**Raw data**

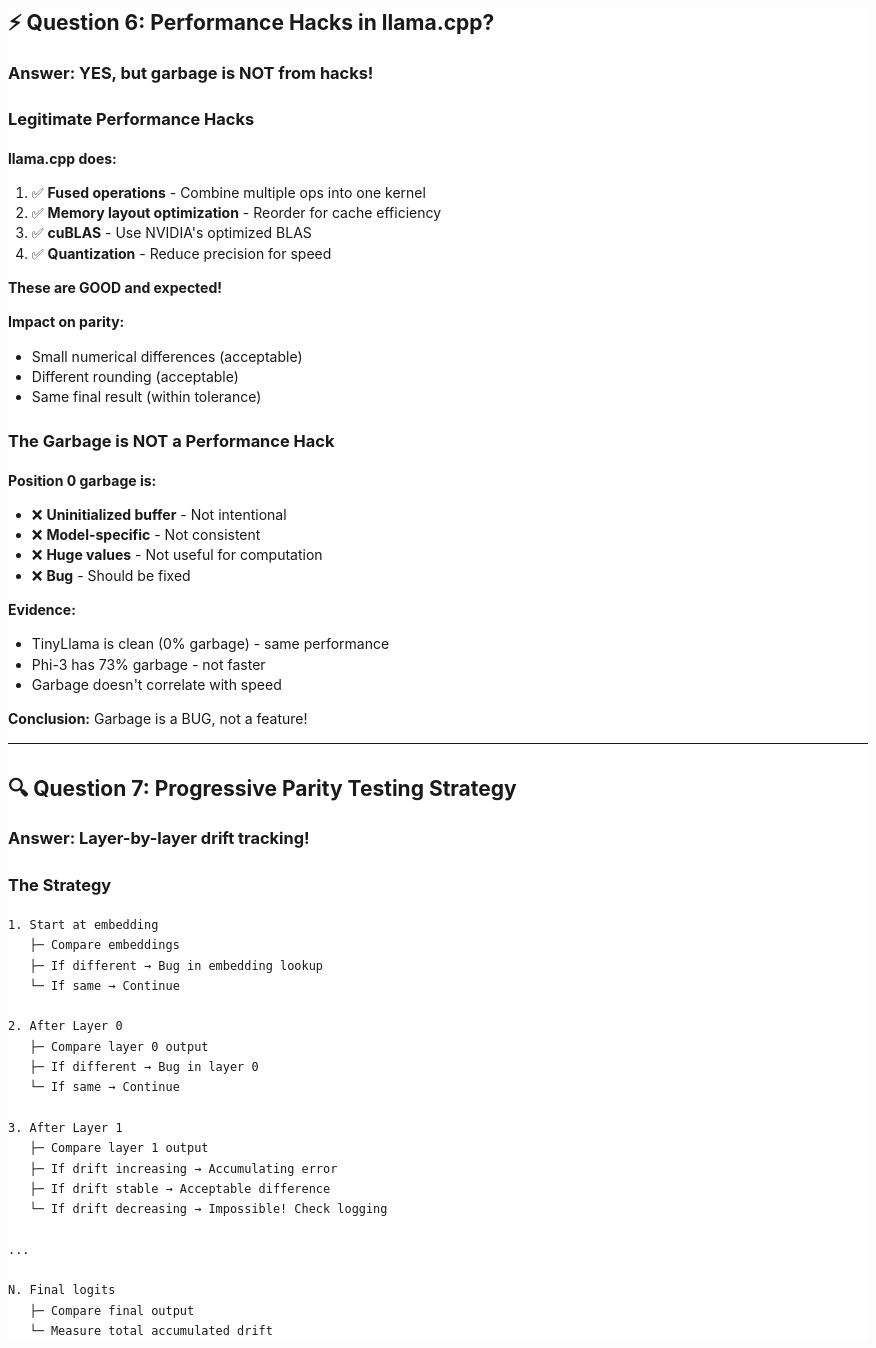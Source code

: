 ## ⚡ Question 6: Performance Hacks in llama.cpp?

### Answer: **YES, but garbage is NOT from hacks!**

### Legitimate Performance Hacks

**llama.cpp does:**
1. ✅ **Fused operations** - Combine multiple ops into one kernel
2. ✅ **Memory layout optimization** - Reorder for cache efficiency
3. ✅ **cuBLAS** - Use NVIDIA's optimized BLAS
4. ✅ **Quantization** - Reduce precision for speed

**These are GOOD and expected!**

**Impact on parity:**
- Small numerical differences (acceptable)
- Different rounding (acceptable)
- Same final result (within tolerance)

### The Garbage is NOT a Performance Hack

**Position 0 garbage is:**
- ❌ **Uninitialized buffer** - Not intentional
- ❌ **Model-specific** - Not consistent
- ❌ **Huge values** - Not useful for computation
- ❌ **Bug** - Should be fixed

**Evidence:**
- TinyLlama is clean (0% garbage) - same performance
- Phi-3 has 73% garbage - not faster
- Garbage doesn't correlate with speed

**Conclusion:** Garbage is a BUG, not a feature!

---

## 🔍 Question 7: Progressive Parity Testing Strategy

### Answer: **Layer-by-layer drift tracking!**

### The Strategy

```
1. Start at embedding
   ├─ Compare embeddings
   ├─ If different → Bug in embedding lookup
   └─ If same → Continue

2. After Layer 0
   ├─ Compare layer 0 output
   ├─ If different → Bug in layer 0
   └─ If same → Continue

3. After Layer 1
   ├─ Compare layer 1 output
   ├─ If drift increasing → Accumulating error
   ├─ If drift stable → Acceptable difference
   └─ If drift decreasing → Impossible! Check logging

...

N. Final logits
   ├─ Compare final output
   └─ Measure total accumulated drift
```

==

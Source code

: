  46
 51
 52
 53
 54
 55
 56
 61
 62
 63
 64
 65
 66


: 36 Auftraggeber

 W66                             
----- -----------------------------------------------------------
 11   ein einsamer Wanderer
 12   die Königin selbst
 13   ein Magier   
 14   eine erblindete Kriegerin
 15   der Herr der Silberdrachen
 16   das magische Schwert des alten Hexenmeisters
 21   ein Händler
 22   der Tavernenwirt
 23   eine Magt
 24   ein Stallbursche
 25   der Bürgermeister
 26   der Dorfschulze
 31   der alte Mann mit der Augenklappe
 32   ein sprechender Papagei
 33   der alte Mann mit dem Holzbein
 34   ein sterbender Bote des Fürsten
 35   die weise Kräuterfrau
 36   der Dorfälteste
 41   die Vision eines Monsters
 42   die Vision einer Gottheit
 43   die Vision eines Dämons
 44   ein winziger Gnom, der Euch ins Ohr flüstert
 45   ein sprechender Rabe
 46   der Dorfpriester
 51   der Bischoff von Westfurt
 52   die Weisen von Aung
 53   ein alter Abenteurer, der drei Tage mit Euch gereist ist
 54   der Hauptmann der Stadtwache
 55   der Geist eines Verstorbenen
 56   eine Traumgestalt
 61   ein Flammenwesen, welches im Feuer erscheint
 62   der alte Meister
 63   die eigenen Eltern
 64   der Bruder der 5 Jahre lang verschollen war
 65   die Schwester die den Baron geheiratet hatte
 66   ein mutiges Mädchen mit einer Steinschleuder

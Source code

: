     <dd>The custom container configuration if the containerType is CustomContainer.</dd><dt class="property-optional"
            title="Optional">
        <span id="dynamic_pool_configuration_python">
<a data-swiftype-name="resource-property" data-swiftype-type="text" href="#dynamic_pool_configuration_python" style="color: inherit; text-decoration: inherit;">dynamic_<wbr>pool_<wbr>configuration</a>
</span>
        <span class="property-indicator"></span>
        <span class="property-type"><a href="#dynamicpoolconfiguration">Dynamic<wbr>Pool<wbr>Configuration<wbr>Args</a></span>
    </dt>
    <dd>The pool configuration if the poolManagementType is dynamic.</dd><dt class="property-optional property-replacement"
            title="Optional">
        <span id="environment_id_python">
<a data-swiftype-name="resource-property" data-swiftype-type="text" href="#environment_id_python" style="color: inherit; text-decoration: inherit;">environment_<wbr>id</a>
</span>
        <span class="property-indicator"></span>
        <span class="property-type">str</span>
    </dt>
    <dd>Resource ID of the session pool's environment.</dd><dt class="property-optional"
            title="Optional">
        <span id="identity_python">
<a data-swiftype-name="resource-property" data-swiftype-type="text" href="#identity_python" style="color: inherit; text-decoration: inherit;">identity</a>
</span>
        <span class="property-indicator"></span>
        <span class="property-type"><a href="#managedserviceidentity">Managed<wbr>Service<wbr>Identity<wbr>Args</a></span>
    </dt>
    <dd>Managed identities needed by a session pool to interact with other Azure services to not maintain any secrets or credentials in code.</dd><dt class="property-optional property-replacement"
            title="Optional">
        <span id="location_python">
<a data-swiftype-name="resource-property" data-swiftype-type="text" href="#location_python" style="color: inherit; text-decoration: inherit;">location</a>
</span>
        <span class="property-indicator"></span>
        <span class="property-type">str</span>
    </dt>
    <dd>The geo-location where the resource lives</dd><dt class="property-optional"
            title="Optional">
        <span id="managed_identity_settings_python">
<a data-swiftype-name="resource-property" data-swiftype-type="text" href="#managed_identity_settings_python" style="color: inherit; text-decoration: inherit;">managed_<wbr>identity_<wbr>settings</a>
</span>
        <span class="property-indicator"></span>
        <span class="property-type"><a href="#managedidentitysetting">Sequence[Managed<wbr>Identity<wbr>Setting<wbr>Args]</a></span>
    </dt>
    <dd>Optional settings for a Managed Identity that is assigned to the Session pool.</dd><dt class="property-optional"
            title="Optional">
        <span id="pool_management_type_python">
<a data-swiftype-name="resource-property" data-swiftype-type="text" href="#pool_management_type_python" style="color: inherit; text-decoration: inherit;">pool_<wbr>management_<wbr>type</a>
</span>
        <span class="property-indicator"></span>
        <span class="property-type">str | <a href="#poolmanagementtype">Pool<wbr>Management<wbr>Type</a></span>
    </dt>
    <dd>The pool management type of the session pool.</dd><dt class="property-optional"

**About this exercise**
Your answer should consist of every line from the entries that holds "eines".

**Response box**
 41   die Vision eines Monsters
 43   die Vision eines Dämons
 55   der Geist eines Verstorbenen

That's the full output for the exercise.